- [WORK TO COMPLETE]: Look below for lines that hold the string "문자열로" and copy each one.

- [RECORDS PROVIDED]:
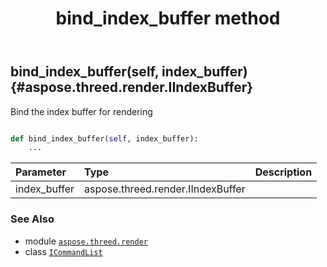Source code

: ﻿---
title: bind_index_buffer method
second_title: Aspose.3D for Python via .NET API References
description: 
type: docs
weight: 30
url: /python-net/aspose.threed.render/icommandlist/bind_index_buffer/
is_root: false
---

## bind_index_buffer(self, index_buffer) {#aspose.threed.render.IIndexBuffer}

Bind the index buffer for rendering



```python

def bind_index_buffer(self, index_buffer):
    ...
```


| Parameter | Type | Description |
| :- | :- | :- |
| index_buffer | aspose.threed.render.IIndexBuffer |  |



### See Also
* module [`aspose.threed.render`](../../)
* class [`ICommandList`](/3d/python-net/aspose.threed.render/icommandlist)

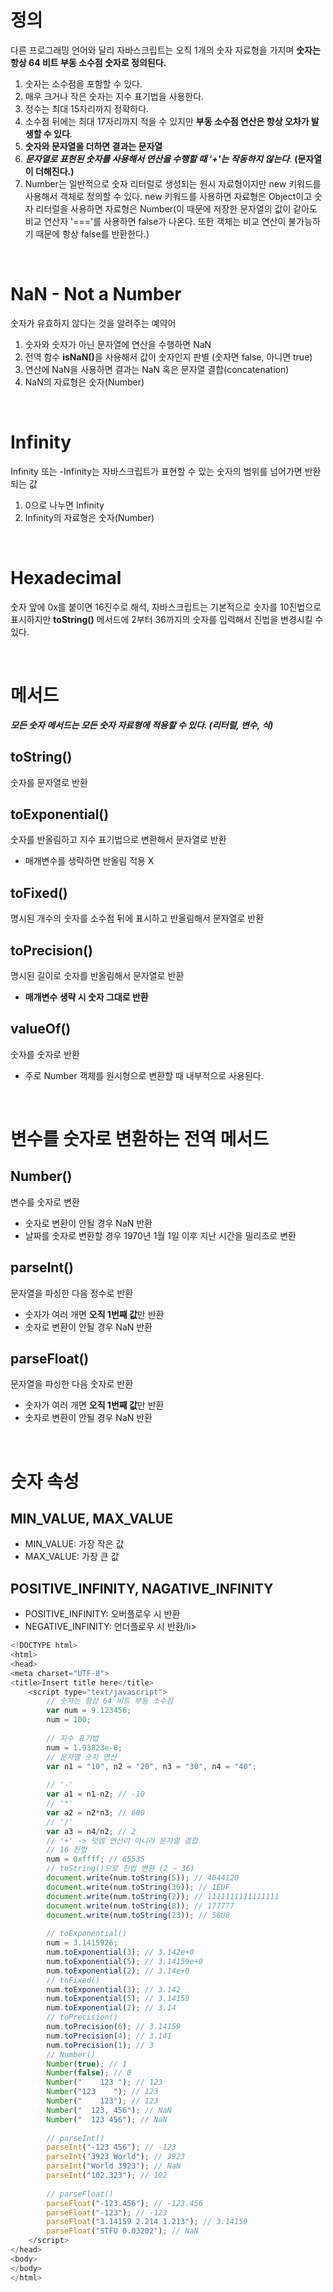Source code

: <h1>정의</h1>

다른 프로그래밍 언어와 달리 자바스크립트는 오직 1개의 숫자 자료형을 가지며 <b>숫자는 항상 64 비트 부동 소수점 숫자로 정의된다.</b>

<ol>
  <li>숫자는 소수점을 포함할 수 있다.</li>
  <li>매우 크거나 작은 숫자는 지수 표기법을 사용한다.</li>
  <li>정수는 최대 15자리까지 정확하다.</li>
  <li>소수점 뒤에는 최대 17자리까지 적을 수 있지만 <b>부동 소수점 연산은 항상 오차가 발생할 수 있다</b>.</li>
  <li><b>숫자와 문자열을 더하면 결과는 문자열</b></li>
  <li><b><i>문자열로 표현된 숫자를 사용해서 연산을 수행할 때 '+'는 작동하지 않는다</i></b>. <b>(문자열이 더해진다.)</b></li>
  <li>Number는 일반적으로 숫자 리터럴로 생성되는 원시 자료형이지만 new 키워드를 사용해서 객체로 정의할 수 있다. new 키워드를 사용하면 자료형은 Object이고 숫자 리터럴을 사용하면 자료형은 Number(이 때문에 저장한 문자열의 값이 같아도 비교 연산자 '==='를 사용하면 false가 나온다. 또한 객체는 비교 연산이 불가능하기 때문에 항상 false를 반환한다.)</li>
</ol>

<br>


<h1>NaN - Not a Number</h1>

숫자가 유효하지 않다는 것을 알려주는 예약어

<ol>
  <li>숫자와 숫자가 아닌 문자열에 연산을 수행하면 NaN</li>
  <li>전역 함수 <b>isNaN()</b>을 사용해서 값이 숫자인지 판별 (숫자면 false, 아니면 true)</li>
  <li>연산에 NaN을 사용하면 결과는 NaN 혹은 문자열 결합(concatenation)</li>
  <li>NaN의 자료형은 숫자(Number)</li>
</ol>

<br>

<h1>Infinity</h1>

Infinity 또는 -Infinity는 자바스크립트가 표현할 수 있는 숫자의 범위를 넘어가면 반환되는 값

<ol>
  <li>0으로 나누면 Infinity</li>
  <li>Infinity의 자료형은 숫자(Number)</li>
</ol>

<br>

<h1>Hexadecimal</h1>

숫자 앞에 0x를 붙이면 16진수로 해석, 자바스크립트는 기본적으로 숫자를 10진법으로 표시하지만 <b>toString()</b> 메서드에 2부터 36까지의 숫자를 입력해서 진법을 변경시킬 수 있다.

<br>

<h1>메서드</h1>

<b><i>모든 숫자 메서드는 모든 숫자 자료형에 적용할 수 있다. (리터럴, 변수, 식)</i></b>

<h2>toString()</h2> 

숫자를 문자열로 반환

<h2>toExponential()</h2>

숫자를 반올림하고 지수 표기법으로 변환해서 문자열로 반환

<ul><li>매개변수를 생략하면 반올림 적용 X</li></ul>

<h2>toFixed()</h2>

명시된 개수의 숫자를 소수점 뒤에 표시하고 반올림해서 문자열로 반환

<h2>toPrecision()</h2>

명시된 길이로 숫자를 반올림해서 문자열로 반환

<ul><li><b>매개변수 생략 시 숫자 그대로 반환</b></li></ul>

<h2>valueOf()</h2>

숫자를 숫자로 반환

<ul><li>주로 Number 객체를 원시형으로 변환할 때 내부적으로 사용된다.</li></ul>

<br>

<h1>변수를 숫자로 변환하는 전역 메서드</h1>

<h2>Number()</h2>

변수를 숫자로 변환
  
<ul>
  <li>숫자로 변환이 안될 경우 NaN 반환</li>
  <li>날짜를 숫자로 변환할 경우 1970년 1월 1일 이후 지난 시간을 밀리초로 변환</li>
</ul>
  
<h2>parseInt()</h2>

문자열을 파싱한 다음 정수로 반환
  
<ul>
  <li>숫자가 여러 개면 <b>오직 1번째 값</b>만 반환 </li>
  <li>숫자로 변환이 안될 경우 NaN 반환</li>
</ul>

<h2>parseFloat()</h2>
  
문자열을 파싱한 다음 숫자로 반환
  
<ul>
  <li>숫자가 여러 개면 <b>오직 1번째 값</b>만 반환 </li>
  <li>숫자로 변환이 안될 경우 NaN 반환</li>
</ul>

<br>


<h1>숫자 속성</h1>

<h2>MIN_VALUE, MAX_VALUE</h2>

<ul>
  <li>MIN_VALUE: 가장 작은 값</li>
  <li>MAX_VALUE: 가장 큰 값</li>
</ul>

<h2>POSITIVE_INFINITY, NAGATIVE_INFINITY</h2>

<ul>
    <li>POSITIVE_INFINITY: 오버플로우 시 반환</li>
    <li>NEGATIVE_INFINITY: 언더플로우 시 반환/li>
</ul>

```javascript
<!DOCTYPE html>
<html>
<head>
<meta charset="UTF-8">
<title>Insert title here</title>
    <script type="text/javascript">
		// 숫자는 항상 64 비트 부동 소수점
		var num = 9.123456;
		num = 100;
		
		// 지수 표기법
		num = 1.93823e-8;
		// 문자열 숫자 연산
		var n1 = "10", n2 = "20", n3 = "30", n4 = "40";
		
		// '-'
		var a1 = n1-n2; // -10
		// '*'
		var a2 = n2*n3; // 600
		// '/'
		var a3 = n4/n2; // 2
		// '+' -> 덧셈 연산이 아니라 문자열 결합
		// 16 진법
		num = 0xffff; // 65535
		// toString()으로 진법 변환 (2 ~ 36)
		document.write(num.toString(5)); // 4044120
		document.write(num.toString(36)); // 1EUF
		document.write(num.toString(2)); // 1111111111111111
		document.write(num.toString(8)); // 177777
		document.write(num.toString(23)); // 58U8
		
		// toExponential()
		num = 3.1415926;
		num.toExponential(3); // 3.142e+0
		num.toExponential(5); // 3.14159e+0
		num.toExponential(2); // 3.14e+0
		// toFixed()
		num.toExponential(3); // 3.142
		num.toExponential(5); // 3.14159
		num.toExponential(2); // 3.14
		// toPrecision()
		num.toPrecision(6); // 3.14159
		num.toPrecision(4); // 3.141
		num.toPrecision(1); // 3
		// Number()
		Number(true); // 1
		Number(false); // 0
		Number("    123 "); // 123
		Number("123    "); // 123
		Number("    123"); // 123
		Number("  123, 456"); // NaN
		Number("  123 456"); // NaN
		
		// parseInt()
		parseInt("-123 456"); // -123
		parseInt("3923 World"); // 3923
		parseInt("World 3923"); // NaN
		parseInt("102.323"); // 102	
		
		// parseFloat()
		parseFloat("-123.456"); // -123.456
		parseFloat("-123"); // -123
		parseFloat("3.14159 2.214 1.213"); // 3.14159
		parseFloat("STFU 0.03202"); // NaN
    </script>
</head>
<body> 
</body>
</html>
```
* * *
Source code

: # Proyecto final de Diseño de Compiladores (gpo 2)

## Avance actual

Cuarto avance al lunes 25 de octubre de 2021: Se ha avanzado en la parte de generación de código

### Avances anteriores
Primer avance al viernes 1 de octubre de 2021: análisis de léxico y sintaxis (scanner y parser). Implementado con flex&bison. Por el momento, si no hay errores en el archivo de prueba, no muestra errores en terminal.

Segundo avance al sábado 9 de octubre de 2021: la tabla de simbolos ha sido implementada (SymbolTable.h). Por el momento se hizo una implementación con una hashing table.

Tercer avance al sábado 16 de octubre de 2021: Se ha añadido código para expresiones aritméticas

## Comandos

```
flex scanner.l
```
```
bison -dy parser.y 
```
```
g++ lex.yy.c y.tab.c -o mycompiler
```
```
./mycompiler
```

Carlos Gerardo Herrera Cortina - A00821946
==
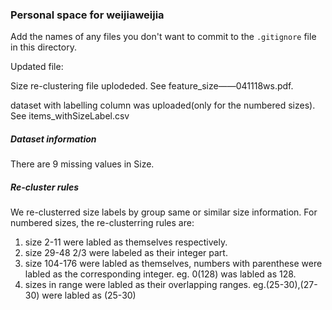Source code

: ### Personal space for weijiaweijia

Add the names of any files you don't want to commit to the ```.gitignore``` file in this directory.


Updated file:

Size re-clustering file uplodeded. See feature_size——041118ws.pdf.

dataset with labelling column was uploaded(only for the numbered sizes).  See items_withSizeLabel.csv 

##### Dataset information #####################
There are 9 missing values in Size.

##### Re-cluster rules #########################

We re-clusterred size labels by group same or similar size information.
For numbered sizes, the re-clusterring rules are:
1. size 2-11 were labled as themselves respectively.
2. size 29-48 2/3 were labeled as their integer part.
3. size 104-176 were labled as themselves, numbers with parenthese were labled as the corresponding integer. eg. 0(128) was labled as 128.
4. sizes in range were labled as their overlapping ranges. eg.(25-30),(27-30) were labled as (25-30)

- [WRITTEN SOLUTION]:
  <li><b><i>문자열로 표현된 숫자를 사용해서 연산을 수행할 때 '+'는 작동하지 않는다</i></b>. <b>(문자열이 더해진다.)</b></li>
숫자를 문자열로 반환
숫자를 반올림하고 지수 표기법으로 변환해서 문자열로 반환
명시된 개수의 숫자를 소수점 뒤에 표시하고 반올림해서 문자열로 반환
명시된 길이로 숫자를 반올림해서 문자열로 반환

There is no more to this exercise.